19206160_1634797773197947_1339798747_nIn the city, space is a commodity. I’ve always thought of cities as incongruous lonely spaces – so many people, so little humanity interacting.

But we are staying with friends in downtown Edinburgh, not a mile off Princes Street (downtown) and they have a walled garden…..

I love walled gardens. Your own little bit of marked off territory for just sitting, thinking, being quiet and contemplative with a book and a cup of tea, or loud and boisterous with instruments and a bottle of wine and a handful of mates.

In the middle of the city, you can find the greenery and the fountains and the people who actually live in the cities, whose lives are rooted like the gardens they plant in their little secret places.

Perhaps my fondness for gardens stems back to the day after Jack’s mum died, and I was away from home in Ayrshire, in Wigtown, Scotland’s book city, and had nowhere to go to be by myself and have a good cry. And I spilled my guts to say as much to one of the bookshop owners, at Ceridwin’s Cauldron, and she took me back to her garden and brought me tea and told me to stay as long as I wanted. I spent an hour back there composing myself and being nothing but alone. Ever since then, walled gardens have been a special space.

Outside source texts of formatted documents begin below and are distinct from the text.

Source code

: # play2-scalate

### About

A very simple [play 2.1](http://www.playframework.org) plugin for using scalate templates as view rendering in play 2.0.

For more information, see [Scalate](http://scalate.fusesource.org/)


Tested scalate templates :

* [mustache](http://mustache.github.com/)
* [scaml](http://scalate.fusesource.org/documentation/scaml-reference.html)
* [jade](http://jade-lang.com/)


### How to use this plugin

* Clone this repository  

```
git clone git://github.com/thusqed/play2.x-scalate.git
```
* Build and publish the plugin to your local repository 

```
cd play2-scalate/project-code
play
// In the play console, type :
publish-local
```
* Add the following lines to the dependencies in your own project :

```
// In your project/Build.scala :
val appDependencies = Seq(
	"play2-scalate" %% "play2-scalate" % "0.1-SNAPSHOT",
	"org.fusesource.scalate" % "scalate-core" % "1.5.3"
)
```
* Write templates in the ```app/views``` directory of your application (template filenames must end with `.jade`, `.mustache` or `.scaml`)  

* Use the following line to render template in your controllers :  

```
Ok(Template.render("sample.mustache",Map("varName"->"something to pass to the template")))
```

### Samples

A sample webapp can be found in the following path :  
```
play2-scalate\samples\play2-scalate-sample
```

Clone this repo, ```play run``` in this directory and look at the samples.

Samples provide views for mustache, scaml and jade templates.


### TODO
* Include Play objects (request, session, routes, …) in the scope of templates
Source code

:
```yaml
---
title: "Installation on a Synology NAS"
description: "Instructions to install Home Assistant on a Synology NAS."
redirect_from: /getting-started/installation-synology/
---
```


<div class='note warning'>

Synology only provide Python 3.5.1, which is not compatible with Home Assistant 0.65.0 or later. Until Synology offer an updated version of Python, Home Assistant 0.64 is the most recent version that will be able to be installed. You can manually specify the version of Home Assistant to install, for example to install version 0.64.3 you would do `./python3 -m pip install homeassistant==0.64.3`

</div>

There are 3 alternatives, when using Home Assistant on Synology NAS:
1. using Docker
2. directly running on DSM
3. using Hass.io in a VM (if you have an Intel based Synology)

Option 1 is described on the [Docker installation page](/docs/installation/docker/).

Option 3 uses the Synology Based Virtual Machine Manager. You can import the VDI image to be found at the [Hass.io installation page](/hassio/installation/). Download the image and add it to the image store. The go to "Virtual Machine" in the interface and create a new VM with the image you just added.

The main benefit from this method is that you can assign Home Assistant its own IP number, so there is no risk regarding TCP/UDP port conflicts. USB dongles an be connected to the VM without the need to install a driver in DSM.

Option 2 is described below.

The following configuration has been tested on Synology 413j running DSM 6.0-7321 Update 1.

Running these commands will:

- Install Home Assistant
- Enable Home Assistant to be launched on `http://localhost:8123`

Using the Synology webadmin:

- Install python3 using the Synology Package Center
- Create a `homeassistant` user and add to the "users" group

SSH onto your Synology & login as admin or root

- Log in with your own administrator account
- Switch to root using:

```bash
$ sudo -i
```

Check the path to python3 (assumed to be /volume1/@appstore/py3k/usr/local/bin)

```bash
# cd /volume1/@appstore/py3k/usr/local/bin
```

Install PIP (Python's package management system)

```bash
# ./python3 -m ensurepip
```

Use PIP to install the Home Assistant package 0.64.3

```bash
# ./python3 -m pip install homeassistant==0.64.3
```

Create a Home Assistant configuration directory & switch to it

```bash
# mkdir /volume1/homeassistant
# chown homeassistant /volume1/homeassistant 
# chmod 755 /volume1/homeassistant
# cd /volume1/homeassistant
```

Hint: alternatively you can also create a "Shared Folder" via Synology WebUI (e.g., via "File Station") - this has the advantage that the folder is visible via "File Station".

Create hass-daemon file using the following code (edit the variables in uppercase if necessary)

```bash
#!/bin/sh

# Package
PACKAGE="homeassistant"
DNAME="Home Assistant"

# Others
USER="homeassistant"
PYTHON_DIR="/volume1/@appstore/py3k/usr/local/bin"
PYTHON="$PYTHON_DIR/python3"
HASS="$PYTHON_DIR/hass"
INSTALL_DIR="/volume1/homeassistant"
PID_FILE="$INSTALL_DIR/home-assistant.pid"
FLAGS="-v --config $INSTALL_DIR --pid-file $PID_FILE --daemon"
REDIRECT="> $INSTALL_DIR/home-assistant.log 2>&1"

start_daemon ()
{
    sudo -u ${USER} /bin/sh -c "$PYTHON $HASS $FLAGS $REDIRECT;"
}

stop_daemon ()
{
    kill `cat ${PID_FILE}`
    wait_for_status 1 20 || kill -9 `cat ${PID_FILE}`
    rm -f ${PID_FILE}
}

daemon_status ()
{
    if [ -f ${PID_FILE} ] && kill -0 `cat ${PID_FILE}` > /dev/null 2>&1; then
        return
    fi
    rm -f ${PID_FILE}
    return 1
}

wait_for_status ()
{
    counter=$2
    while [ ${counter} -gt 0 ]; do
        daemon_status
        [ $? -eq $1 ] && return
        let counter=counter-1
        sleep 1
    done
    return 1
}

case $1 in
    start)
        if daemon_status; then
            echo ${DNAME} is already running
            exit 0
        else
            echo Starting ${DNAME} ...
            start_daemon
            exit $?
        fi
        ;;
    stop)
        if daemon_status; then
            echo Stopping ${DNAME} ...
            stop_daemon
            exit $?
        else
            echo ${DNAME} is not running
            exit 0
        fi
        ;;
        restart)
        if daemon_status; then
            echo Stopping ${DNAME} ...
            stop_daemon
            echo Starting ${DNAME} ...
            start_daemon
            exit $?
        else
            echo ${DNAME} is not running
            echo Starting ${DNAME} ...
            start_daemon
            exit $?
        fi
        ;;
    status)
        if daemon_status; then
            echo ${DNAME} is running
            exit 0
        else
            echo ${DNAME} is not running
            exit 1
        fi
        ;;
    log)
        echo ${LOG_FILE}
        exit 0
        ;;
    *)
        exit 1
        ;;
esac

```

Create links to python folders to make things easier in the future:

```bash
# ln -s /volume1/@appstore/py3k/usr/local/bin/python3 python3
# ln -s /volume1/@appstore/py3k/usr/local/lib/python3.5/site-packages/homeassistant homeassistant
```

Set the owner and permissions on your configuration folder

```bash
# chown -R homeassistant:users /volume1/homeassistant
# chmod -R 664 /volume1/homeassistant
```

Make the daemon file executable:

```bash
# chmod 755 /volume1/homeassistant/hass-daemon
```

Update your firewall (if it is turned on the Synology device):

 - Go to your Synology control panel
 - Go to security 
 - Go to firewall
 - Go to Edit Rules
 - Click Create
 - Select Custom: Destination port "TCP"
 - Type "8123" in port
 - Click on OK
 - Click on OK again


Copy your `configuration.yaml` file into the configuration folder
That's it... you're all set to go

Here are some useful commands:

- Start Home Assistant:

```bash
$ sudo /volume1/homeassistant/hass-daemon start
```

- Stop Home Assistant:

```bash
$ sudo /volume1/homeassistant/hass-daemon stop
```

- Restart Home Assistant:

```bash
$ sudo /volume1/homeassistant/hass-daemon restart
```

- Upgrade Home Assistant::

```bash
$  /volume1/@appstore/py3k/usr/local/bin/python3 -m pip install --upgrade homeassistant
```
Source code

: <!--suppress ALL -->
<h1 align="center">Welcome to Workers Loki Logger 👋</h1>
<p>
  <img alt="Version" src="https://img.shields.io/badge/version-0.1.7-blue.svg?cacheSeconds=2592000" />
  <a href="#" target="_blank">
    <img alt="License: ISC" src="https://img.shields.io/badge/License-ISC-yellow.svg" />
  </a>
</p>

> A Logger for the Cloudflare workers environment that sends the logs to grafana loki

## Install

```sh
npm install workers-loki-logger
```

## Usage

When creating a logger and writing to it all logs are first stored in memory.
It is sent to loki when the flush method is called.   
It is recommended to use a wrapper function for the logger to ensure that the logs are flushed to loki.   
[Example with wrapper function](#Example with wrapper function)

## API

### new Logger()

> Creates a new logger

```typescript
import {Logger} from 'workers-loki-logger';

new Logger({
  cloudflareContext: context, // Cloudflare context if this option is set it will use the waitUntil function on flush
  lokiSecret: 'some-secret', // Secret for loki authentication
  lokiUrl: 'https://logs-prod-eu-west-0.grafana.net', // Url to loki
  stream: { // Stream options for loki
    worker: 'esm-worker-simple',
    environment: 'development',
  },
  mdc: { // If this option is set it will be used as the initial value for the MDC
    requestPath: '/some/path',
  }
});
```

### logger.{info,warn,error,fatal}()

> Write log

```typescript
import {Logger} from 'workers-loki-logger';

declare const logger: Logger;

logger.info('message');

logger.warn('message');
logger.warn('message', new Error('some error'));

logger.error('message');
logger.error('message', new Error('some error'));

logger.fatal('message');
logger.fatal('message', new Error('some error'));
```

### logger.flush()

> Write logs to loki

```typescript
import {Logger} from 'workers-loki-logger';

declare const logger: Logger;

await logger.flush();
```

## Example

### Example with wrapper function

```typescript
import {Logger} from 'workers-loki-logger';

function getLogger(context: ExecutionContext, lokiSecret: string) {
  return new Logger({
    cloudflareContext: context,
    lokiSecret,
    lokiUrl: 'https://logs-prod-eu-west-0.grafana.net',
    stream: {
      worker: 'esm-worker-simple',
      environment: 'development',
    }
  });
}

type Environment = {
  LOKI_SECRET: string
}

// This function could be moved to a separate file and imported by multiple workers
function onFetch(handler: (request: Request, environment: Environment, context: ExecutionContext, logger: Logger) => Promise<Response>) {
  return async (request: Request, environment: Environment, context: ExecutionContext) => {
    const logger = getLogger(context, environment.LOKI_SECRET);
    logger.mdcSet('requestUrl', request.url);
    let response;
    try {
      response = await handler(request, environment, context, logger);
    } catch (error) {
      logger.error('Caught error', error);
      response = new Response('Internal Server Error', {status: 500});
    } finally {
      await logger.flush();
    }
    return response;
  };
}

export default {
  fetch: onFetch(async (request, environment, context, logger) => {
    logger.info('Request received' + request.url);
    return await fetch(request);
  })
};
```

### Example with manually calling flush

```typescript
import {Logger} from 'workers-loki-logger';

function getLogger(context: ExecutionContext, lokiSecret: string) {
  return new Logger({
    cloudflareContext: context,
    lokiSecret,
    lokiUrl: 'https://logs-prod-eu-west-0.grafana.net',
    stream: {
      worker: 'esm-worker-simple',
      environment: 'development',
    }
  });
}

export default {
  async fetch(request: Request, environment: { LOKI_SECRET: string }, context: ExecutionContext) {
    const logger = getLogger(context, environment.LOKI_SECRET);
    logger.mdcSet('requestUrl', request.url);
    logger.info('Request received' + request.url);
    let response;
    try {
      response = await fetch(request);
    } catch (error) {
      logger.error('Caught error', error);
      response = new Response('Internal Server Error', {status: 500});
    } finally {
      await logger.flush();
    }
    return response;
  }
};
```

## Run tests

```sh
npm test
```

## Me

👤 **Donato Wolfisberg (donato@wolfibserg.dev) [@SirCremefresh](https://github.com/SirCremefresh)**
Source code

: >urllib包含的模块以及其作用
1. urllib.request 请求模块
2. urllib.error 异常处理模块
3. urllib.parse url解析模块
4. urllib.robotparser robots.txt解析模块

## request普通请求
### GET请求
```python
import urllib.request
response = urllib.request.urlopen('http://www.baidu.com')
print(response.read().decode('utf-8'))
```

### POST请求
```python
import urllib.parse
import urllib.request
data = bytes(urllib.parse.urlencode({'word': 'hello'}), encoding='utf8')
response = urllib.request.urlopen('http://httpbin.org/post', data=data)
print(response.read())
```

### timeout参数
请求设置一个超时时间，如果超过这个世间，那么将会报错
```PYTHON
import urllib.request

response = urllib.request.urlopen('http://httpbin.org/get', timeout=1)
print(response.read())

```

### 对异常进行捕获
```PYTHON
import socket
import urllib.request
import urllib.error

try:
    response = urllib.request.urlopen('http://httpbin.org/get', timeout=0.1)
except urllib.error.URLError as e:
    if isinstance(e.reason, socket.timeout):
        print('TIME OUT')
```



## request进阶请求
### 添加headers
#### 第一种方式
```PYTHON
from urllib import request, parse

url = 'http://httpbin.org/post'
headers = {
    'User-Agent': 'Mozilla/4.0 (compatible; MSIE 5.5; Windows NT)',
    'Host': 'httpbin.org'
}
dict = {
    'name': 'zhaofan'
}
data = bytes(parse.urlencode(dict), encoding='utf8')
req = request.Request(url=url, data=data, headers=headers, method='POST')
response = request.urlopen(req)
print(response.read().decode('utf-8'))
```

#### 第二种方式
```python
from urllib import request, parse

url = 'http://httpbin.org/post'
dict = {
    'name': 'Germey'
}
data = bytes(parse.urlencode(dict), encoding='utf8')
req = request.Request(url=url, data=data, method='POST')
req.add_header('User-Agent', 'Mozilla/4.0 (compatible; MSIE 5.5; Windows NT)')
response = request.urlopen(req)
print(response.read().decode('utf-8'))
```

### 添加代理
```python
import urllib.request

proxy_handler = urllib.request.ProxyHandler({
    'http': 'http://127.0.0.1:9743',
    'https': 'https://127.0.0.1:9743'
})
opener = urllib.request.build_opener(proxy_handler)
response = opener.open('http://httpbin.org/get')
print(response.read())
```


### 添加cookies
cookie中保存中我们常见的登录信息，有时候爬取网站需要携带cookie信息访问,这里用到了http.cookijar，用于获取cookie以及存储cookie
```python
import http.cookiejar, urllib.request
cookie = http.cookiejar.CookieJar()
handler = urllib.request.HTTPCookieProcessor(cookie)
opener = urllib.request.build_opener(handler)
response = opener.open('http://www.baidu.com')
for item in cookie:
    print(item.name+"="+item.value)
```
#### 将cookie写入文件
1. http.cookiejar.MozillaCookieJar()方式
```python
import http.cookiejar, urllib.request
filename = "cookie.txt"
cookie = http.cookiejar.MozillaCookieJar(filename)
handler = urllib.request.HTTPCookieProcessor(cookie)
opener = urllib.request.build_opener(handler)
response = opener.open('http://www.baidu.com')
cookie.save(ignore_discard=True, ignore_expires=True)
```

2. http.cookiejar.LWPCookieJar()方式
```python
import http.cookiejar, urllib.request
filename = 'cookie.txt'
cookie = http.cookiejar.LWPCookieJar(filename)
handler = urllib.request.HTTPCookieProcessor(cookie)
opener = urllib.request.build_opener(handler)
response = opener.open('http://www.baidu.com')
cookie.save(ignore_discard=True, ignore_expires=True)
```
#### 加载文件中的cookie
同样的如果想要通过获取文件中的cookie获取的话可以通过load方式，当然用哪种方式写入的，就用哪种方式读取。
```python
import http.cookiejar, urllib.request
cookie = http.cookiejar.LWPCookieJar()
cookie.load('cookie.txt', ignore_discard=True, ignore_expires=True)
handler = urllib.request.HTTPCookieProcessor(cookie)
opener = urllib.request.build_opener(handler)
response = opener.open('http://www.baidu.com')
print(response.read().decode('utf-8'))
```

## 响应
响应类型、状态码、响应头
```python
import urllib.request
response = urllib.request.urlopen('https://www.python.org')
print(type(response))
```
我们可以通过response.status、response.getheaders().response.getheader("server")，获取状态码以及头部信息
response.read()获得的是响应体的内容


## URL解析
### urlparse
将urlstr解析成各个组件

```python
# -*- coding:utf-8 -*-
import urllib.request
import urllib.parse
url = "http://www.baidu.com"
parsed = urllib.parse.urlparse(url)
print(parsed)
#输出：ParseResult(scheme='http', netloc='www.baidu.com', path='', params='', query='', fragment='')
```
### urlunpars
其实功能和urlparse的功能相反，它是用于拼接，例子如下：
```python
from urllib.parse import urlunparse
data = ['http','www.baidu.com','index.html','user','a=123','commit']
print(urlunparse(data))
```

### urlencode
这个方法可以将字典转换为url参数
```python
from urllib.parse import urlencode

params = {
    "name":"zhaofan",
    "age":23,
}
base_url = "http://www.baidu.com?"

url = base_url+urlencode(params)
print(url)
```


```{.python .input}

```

The garden here at Barbara and Oliver’s has been a jolly place, shared for music and reminiscences and politics and the mystery of the noise coming from somewhere nearby. (Jack cracked that; it was a two-note sound not unlike the CLOSE ENCOUNTERS alien five-note theme, and he found the sewer pipe in the apartment next door was letting off gas, one note opening, the other closing. A farting building, in essence.)

Walled gardens are lovely, and every city has such little tucked-away spaces. Explore them when you can, with friends when you can. They are the heartbeat of humanity.